══ Data supplied
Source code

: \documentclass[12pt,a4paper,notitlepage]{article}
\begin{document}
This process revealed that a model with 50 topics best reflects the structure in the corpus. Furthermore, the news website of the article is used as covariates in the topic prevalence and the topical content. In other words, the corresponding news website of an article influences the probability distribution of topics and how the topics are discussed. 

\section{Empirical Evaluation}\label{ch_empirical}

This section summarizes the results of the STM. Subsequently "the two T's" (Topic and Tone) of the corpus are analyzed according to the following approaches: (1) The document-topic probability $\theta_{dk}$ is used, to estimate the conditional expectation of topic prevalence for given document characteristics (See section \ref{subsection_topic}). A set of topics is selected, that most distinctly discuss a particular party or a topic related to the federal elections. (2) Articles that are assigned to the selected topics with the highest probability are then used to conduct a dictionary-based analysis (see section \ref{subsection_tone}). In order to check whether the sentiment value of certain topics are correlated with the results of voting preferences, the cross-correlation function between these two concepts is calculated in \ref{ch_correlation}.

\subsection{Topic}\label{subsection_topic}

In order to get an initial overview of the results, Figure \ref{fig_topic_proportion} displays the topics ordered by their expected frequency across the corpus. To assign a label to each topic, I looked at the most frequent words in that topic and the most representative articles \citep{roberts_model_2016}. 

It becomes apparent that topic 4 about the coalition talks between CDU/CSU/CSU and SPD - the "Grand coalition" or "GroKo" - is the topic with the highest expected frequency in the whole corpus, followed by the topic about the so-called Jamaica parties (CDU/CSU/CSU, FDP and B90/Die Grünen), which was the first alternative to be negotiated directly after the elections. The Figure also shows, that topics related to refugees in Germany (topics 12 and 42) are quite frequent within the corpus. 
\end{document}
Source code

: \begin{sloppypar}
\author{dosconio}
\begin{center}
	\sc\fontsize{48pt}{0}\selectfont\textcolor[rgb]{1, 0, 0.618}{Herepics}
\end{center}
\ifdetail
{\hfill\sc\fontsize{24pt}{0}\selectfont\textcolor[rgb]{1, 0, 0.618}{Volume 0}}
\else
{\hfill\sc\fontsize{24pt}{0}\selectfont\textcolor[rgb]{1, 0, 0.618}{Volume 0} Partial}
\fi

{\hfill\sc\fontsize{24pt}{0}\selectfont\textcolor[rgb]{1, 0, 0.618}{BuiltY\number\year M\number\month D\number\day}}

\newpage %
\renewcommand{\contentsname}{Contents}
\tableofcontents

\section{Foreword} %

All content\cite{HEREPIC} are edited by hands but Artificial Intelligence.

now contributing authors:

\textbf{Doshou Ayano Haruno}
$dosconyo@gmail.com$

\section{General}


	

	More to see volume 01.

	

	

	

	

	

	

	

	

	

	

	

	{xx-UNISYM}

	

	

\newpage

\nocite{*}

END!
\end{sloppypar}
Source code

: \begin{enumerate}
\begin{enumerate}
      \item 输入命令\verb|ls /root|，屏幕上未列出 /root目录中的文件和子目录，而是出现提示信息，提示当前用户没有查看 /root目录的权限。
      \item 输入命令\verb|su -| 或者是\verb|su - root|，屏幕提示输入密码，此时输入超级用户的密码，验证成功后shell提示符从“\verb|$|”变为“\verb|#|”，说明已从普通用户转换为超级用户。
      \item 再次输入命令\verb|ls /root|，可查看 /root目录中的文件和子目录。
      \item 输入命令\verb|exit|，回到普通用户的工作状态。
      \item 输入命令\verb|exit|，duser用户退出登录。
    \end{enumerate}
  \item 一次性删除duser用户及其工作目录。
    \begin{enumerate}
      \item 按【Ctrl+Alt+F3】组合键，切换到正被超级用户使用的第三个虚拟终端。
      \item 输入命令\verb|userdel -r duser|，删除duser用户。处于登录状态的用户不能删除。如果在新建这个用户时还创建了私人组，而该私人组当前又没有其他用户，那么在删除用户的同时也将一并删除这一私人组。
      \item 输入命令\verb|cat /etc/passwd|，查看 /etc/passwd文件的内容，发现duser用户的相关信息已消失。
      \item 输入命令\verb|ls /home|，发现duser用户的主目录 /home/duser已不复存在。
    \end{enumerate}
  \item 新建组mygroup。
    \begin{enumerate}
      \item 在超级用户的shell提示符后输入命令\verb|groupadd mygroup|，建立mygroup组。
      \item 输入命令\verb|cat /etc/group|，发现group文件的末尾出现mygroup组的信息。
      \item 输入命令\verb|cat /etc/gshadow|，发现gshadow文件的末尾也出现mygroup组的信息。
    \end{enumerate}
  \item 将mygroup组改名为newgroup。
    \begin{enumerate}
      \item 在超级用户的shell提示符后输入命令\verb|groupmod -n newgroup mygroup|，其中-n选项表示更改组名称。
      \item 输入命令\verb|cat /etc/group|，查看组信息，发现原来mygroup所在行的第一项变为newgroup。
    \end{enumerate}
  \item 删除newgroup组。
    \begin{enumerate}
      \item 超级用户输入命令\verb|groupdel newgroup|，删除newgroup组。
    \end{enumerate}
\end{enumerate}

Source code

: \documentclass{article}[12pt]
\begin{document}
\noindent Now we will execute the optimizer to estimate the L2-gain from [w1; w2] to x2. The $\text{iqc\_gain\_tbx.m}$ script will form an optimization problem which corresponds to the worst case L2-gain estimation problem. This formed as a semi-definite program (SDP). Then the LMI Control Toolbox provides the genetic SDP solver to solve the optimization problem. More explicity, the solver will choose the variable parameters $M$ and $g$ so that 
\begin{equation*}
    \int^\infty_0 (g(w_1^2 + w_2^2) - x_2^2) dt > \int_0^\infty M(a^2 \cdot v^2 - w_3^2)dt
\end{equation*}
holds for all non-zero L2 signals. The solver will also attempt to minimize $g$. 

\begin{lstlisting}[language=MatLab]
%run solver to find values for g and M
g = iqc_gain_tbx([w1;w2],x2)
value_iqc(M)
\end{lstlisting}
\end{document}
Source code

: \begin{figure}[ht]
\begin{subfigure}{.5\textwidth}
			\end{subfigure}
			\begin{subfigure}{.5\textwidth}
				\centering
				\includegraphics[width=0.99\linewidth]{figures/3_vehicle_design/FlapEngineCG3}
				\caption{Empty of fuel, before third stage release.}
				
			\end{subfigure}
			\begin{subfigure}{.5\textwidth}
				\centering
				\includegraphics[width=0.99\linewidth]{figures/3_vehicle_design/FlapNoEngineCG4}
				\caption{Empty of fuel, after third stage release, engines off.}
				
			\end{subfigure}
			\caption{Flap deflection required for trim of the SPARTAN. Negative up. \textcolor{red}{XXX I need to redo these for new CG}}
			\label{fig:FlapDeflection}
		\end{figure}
════
Aim of the exercise: Write out every line from the records above, word for word.

Answer to the problem:
Source code

: \documentclass[12pt,a4paper,notitlepage]{article}
\begin{document}
This process revealed that a model with 50 topics best reflects the structure in the corpus. Furthermore, the news website of the article is used as covariates in the topic prevalence and the topical content. In other words, the corresponding news website of an article influences the probability distribution of topics and how the topics are discussed. 

\section{Empirical Evaluation}\label{ch_empirical}

This section summarizes the results of the STM. Subsequently "the two T's" (Topic and Tone) of the corpus are analyzed according to the following approaches: (1) The document-topic probability $\theta_{dk}$ is used, to estimate the conditional expectation of topic prevalence for given document characteristics (See section \ref{subsection_topic}). A set of topics is selected, that most distinctly discuss a particular party or a topic related to the federal elections. (2) Articles that are assigned to the selected topics with the highest probability are then used to conduct a dictionary-based analysis (see section \ref{subsection_tone}). In order to check whether the sentiment value of certain topics are correlated with the results of voting preferences, the cross-correlation function between these two concepts is calculated in \ref{ch_correlation}.

\subsection{Topic}\label{subsection_topic}

In order to get an initial overview of the results, Figure \ref{fig_topic_proportion} displays the topics ordered by their expected frequency across the corpus. To assign a label to each topic, I looked at the most frequent words in that topic and the most representative articles \citep{roberts_model_2016}. 

It becomes apparent that topic 4 about the coalition talks between CDU/CSU/CSU and SPD - the "Grand coalition" or "GroKo" - is the topic with the highest expected frequency in the whole corpus, followed by the topic about the so-called Jamaica parties (CDU/CSU/CSU, FDP and B90/Die Grünen), which was the first alternative to be negotiated directly after the elections. The Figure also shows, that topics related to refugees in Germany (topics 12 and 42) are quite frequent within the corpus. 
\end{document}
Source code

: \begin{sloppypar}
\author{dosconio}
\begin{center}
	\sc\fontsize{48pt}{0}\selectfont\textcolor[rgb]{1, 0, 0.618}{Herepics}
\end{center}
\ifdetail
{\hfill\sc\fontsize{24pt}{0}\selectfont\textcolor[rgb]{1, 0, 0.618}{Volume 0}}
\else
{\hfill\sc\fontsize{24pt}{0}\selectfont\textcolor[rgb]{1, 0, 0.618}{Volume 0} Partial}
\fi

{\hfill\sc\fontsize{24pt}{0}\selectfont\textcolor[rgb]{1, 0, 0.618}{BuiltY\number\year M\number\month D\number\day}}

\newpage %
\renewcommand{\contentsname}{Contents}
\tableofcontents

\section{Foreword} %

All content\cite{HEREPIC} are edited by hands but Artificial Intelligence.

now contributing authors:

\textbf{Doshou Ayano Haruno}
$dosconyo@gmail.com$

\section{General}


	

	More to see volume 01.

	

	

	

	

	

	

	

	

	

	

	

	{xx-UNISYM}

	

	

\newpage

\nocite{*}

END!
\end{sloppypar}
Source code

: \begin{enumerate}
\begin{enumerate}
      \item 输入命令\verb|ls /root|，屏幕上未列出 /root目录中的文件和子目录，而是出现提示信息，提示当前用户没有查看 /root目录的权限。
      \item 输入命令\verb|su -| 或者是\verb|su - root|，屏幕提示输入密码，此时输入超级用户的密码，验证成功后shell提示符从“\verb|$|”变为“\verb|#|”，说明已从普通用户转换为超级用户。
      \item 再次输入命令\verb|ls /root|，可查看 /root目录中的文件和子目录。
      \item 输入命令\verb|exit|，回到普通用户的工作状态。
      \item 输入命令\verb|exit|，duser用户退出登录。
    \end{enumerate}
  \item 一次性删除duser用户及其工作目录。
    \begin{enumerate}
      \item 按【Ctrl+Alt+F3】组合键，切换到正被超级用户使用的第三个虚拟终端。
      \item 输入命令\verb|userdel -r duser|，删除duser用户。处于登录状态的用户不能删除。如果在新建这个用户时还创建了私人组，而该私人组当前又没有其他用户，那么在删除用户的同时也将一并删除这一私人组。
      \item 输入命令\verb|cat /etc/passwd|，查看 /etc/passwd文件的内容，发现duser用户的相关信息已消失。
      \item 输入命令\verb|ls /home|，发现duser用户的主目录 /home/duser已不复存在。
    \end{enumerate}
  \item 新建组mygroup。
    \begin{enumerate}
      \item 在超级用户的shell提示符后输入命令\verb|groupadd mygroup|，建立mygroup组。
      \item 输入命令\verb|cat /etc/group|，发现group文件的末尾出现mygroup组的信息。
      \item 输入命令\verb|cat /etc/gshadow|，发现gshadow文件的末尾也出现mygroup组的信息。
    \end{enumerate}
  \item 将mygroup组改名为newgroup。
    \begin{enumerate}
      \item 在超级用户的shell提示符后输入命令\verb|groupmod -n newgroup mygroup|，其中-n选项表示更改组名称。
      \item 输入命令\verb|cat /etc/group|，查看组信息，发现原来mygroup所在行的第一项变为newgroup。
    \end{enumerate}
  \item 删除newgroup组。
    \begin{enumerate}
      \item 超级用户输入命令\verb|groupdel newgroup|，删除newgroup组。
    \end{enumerate}
\end{enumerate}

Source code

: \documentclass{article}[12pt]
\begin{document}
\noindent Now we will execute the optimizer to estimate the L2-gain from [w1; w2] to x2. The $\text{iqc\_gain\_tbx.m}$ script will form an optimization problem which corresponds to the worst case L2-gain estimation problem. This formed as a semi-definite program (SDP). Then the LMI Control Toolbox provides the genetic SDP solver to solve the optimization problem. More explicity, the solver will choose the variable parameters $M$ and $g$ so that 
\begin{equation*}
    \int^\infty_0 (g(w_1^2 + w_2^2) - x_2^2) dt > \int_0^\infty M(a^2 \cdot v^2 - w_3^2)dt
\end{equation*}
holds for all non-zero L2 signals. The solver will also attempt to minimize $g$. 

\begin{lstlisting}[language=MatLab]
%run solver to find values for g and M
g = iqc_gain_tbx([w1;w2],x2)
value_iqc(M)
\end{lstlisting}
\end{document}
Source code

: \begin{figure}[ht]
\begin{subfigure}{.5\textwidth}
			\end{subfigure}
			\begin{subfigure}{.5\textwidth}
				\centering
				\includegraphics[width=0.99\linewidth]{figures/3_vehicle_design/FlapEngineCG3}
				\caption{Empty of fuel, before third stage release.}
				
			\end{subfigure}
			\begin{subfigure}{.5\textwidth}
				\centering
				\includegraphics[width=0.99\linewidth]{figures/3_vehicle_design/FlapNoEngineCG4}
				\caption{Empty of fuel, after third stage release, engines off.}
				
			\end{subfigure}
			\caption{Flap deflection required for trim of the SPARTAN. Negative up. \textcolor{red}{XXX I need to redo these for new CG}}
			\label{fig:FlapDeflection}
		\end{figure}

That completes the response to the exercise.